ABSTRACT
Background and Aims:
Depression is a common and debilitant mental health disorder that is very common among young adults of the age group of 18-25 years. There is evidence that autonomic nervous system dysfunction associated with depression may play an important role in cardiovascular disease among patients with depression. HRV that is used to assess ANS function is found to be altered in depression. Since the HRV findings associated with depression remain inconsistent, this study is aimed to find HRV changes associated with depression so that the use of HRV as a diagnostic tool for depression can be validated.
Methods:
A total of 42 newly diagnosed patients of depression of the age group (18-26) years and 89 non-depressed volunteers matched for age, BMI and sex proportions were included in the study. Heart rate variability was recorded using five-minute stationary RR interval of Lead II by 4-channel Power Lab System (AD Instrument Ltd). HRV findings are summarized into Time-Domain parameters, Frequency-Domain parameters and Non-Linear parameters.
Result:
All HRV parameters are significantly reduced and the LF/HF ratio is significantly raised (P < 0.05) in the group of depressive patients when compared to the group of healthy controls. The reduction of HRV parameters (SDRR, RMSSD, Total Power, SD1 and SD2) in the group of patients with depression is found to be highly significant (P < 0.0001).
Conclusion:
The findings of our study suggest that depression may be associated with alterations in ANS activities, which contribute to an increased risk of cardiovascular disease. Thus, HRV can serve as a potential bio-marker for depression.
Keywords: Autonomic nervous system, cardiovascular disease, depression, heart rate variability, young adults
Introduction
Depression is a common and debilitant mental health disorder characterized by persistent sadness and a loss of interest in activities that one normally enjoys, accompanied by an inability to carry out daily activities, for at least two weeks.

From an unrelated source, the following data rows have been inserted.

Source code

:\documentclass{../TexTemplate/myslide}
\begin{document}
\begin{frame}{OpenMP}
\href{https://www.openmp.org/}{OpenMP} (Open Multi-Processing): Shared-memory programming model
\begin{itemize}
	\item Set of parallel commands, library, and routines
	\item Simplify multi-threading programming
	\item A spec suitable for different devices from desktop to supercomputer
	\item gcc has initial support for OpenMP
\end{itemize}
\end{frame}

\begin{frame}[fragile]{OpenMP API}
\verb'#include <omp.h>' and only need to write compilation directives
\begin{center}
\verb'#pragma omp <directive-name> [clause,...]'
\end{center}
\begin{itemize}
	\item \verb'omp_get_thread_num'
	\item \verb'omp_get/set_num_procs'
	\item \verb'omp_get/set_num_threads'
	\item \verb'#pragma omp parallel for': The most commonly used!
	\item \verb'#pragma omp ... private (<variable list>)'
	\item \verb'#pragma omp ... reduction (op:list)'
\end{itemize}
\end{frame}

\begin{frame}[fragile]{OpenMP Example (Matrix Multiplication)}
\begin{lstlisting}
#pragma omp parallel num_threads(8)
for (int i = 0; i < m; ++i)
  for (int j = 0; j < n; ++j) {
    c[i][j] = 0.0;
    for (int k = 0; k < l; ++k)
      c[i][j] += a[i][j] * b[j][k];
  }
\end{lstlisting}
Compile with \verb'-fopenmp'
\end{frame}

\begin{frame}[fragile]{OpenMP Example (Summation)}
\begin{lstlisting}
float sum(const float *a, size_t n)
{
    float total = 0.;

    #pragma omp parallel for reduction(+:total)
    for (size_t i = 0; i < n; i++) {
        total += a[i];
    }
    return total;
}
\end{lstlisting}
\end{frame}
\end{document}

Other symptoms include a change in appetite; loss of energy; reduced concentration; indecisiveness; restlessness; anxiety; sleeping more/less; feelings of worthlessness, guilt or hopelessness; and thoughts of self-harm or even committing suicide.[1,2]
Approximately 3.8% of the world’s population (nearly 280 million people) of all ages suffer from depression.[3] It is very common among young adults of the age group of 18–25 years.[4] Suicide as an outcome of major depression becomes the fourth leading cause of death among this age group.[5] For most people, 18–25 years is a transitional period when they can look forward to education, financial security, marriage and parenthood. Failure in achieving their desired goals in life and stood up to their family’s and society’s expectations makes them depressed. Also, females of this age group are likely to become a mother and it is found that 10% of pregnant women and women in their post-partum period suffers from depression.[6] The current prevalence of depression in India is 2.68%. The prevalence of depression among the young adult age group in India is found to be 1.6% (male – 1.2%, female – 2%).[7] Depression is found to be linked with an increased risk of cardiovascular disease. The pathophysiology of depression is complex and not fully understood, although there is evidence that autonomic nervous system dysfunction associated with depression may play an important role in cardiovascular disease among patients with depression.[8,9,10,11,12,13]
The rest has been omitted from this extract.